Un contexte politique instable
Amélie de Montchalin prend les rênes de la Cour des comptes dans un climat particulièrement difficile. La France fait face à de nombreux défis économiques, notamment la nécessité de redresser les finances publiques après des années de déficits. Son mandat, qui est irrévocable jusqu’à l’âge de 68 ans, sera marquée par l’urgence d’instaurer des mesures d’assainissement budgétaire.
Parcours politique d’Amélie de Montchalin
Entrée en politique en 2017 en tant que députée de l’Essonne, Amélie de Montchalin a rapidement gravi les échelons. D’abord secrétaire d’État chargée des affaires européennes, elle devient plus tard ministre de la transformation de la fonction publique. Malgré une défaite aux législatives en 2022 qui l’a temporairement écartée du gouvernement, elle fait son retour sous la présidence de François Bayrou, étant nommée ministre de l’action et des comptes publics.
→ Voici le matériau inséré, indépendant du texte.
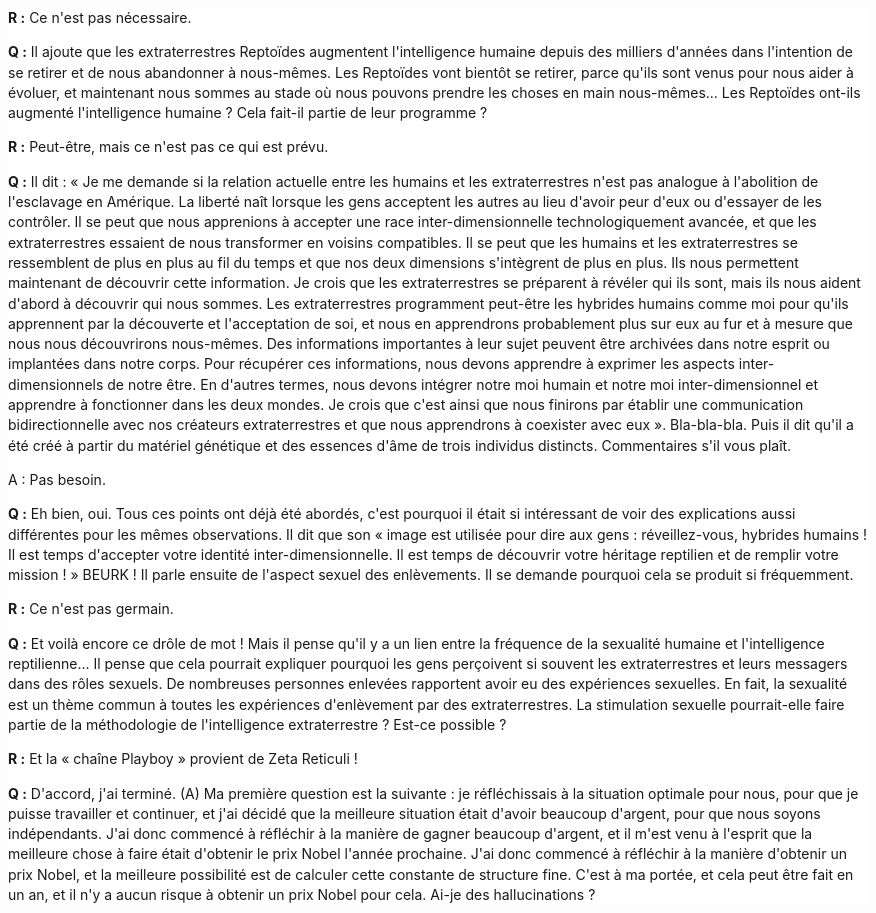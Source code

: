 **R :** Ce n'est pas nécessaire.

**Q :** Il ajoute que les extraterrestres Reptoïdes augmentent l'intelligence humaine depuis des milliers d'années dans l'intention de se retirer et de nous abandonner à nous-mêmes. Les Reptoïdes vont bientôt se retirer, parce qu'ils sont venus pour nous aider à évoluer, et maintenant nous sommes au stade où nous pouvons prendre les choses en main nous-mêmes... Les Reptoïdes ont-ils augmenté l'intelligence humaine ? Cela fait-il partie de leur programme ?

**R :** Peut-être, mais ce n'est pas ce qui est prévu.

**Q :** Il dit : « Je me demande si la relation actuelle entre les humains et les extraterrestres n'est pas analogue à l'abolition de l'esclavage en Amérique. La liberté naît lorsque les gens acceptent les autres au lieu d'avoir peur d'eux ou d'essayer de les contrôler. Il se peut que nous apprenions à accepter une race inter-dimensionnelle technologiquement avancée, et que les extraterrestres essaient de nous transformer en voisins compatibles. Il se peut que les humains et les extraterrestres se ressemblent de plus en plus au fil du temps et que nos deux dimensions s'intègrent de plus en plus. Ils nous permettent maintenant de découvrir cette information. Je crois que les extraterrestres se préparent à révéler qui ils sont, mais ils nous aident d'abord à découvrir qui nous sommes. Les extraterrestres programment peut-être les hybrides humains comme moi pour qu'ils apprennent par la découverte et l'acceptation de soi, et nous en apprendrons probablement plus sur eux au fur et à mesure que nous nous découvrirons nous-mêmes. Des informations importantes à leur sujet peuvent être archivées dans notre esprit ou implantées dans notre corps. Pour récupérer ces informations, nous devons apprendre à exprimer les aspects inter-dimensionnels de notre être. En d'autres termes, nous devons intégrer notre moi humain et notre moi inter-dimensionnel et apprendre à fonctionner dans les deux mondes. Je crois que c'est ainsi que nous finirons par établir une communication bidirectionnelle avec nos créateurs extraterrestres et que nous apprendrons à coexister avec eux ». Bla-bla-bla. Puis il dit qu'il a été créé à partir du matériel génétique et des essences d'âme de trois individus distincts. Commentaires s'il vous plaît.

A : Pas besoin.

**Q :** Eh bien, oui. Tous ces points ont déjà été abordés, c'est pourquoi il était si intéressant de voir des explications aussi différentes pour les mêmes observations. Il dit que son « image est utilisée pour dire aux gens : réveillez-vous, hybrides humains ! Il est temps d'accepter votre identité inter-dimensionnelle. Il est temps de découvrir votre héritage reptilien et de remplir votre mission ! » BEURK ! Il parle ensuite de l'aspect sexuel des enlèvements. Il se demande pourquoi cela se produit si fréquemment.

**R :** Ce n'est pas germain.

**Q :** Et voilà encore ce drôle de mot ! Mais il pense qu'il y a un lien entre la fréquence de la sexualité humaine et l'intelligence reptilienne... Il pense que cela pourrait expliquer pourquoi les gens perçoivent si souvent les extraterrestres et leurs messagers dans des rôles sexuels. De nombreuses personnes enlevées rapportent avoir eu des expériences sexuelles. En fait, la sexualité est un thème commun à toutes les expériences d'enlèvement par des extraterrestres. La stimulation sexuelle pourrait-elle faire partie de la méthodologie de l'intelligence extraterrestre ? Est-ce possible ?

**R :** Et la « chaîne Playboy » provient de Zeta Reticuli !

**Q :** D'accord, j'ai terminé. (A) Ma première question est la suivante : je réfléchissais à la situation optimale pour nous, pour que je puisse travailler et continuer, et j'ai décidé que la meilleure situation était d'avoir beaucoup d'argent, pour que nous soyons indépendants. J'ai donc commencé à réfléchir à la manière de gagner beaucoup d'argent, et il m'est venu à l'esprit que la meilleure chose à faire était d'obtenir le prix Nobel l'année prochaine. J'ai donc commencé à réfléchir à la manière d'obtenir un prix Nobel, et la meilleure possibilité est de calculer cette constante de structure fine. C'est à ma portée, et cela peut être fait en un an, et il n'y a aucun risque à obtenir un prix Nobel pour cela. Ai-je des hallucinations ?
Gestion des budgets de l’État
En tant que ministre des comptes publics, elle a joué un rôle capital lors des discussions budgétaires, orchestrant les réunions avec les groupes parlementaires. Le gouvernement a réussi à faire adopter le budget de la Sécurité sociale, mais a dû recourir à l’article 49.3 de la Constitution pour le projet de loi de finances. Ce contexte montre à quel point la politique budgétaire est sujette à des débats intenses et à des stratégies complexes.
Un budget pour l’avenir
Amélie de Montchalin a qualifié le budget pour 2026 de « utile pour les Français », soulignant qu’il permet de sortir de l’incertitude actuelle. Toutefois, elle a insisté sur la nécessité de revenir sous le seuil des 3 % de déficit d’ici 2029, conformément aux exigences de l’Union européenne. Cela démontre sa volonté d’aligner les priorités budgétaires avec les normes européennes tout en répondant aux besoins immédiats du pays.
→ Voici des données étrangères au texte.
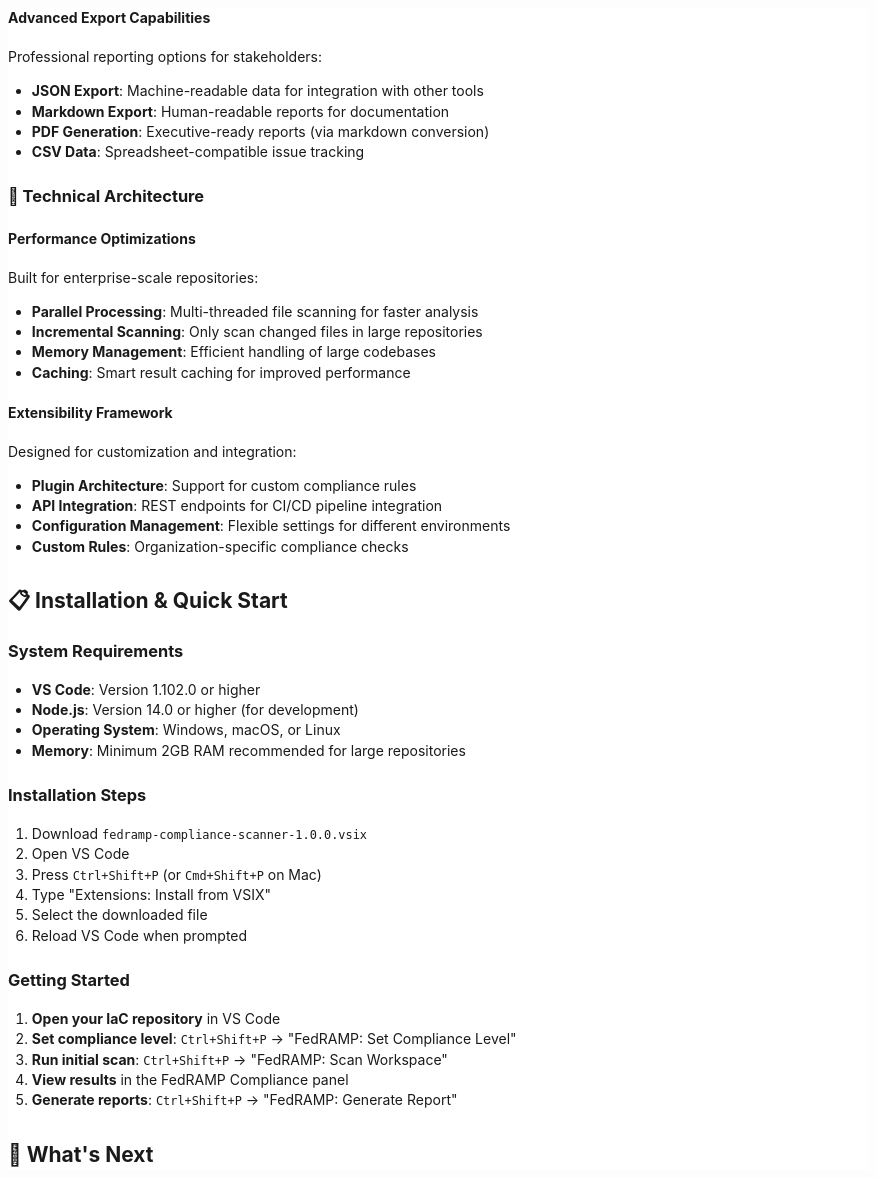 #### Advanced Export Capabilities
Professional reporting options for stakeholders:

- **JSON Export**: Machine-readable data for integration with other tools
- **Markdown Export**: Human-readable reports for documentation
- **PDF Generation**: Executive-ready reports (via markdown conversion)
- **CSV Data**: Spreadsheet-compatible issue tracking

### 🔧 Technical Architecture

#### Performance Optimizations
Built for enterprise-scale repositories:

- **Parallel Processing**: Multi-threaded file scanning for faster analysis
- **Incremental Scanning**: Only scan changed files in large repositories
- **Memory Management**: Efficient handling of large codebases
- **Caching**: Smart result caching for improved performance

#### Extensibility Framework
Designed for customization and integration:

- **Plugin Architecture**: Support for custom compliance rules
- **API Integration**: REST endpoints for CI/CD pipeline integration
- **Configuration Management**: Flexible settings for different environments
- **Custom Rules**: Organization-specific compliance checks

## 📋 Installation & Quick Start

### System Requirements
- **VS Code**: Version 1.102.0 or higher
- **Node.js**: Version 14.0 or higher (for development)
- **Operating System**: Windows, macOS, or Linux
- **Memory**: Minimum 2GB RAM recommended for large repositories

### Installation Steps
1. Download `fedramp-compliance-scanner-1.0.0.vsix`
2. Open VS Code
3. Press `Ctrl+Shift+P` (or `Cmd+Shift+P` on Mac)
4. Type "Extensions: Install from VSIX"
5. Select the downloaded file
6. Reload VS Code when prompted

### Getting Started
1. **Open your IaC repository** in VS Code
2. **Set compliance level**: `Ctrl+Shift+P` → "FedRAMP: Set Compliance Level"
3. **Run initial scan**: `Ctrl+Shift+P` → "FedRAMP: Scan Workspace"
4. **View results** in the FedRAMP Compliance panel
5. **Generate reports**: `Ctrl+Shift+P` → "FedRAMP: Generate Report"

## 🚀 What's Next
Le rôle de la Cour des comptes dans l’assainissement budgétaire
La Cour des comptes, sous la direction de Pierre Moscovici, a régulièrement insisté sur l’importance de l’assainissement budgétaire. Avec près de 200 rapports produits chaque année, cette institution joue un rôle clé dans la surveillance des finances publiques. Amélie de Montchalin devra continuer cet héritage en veillant à ce que les recommandations soient mises en œuvre pour garantir la santé financière de l’État.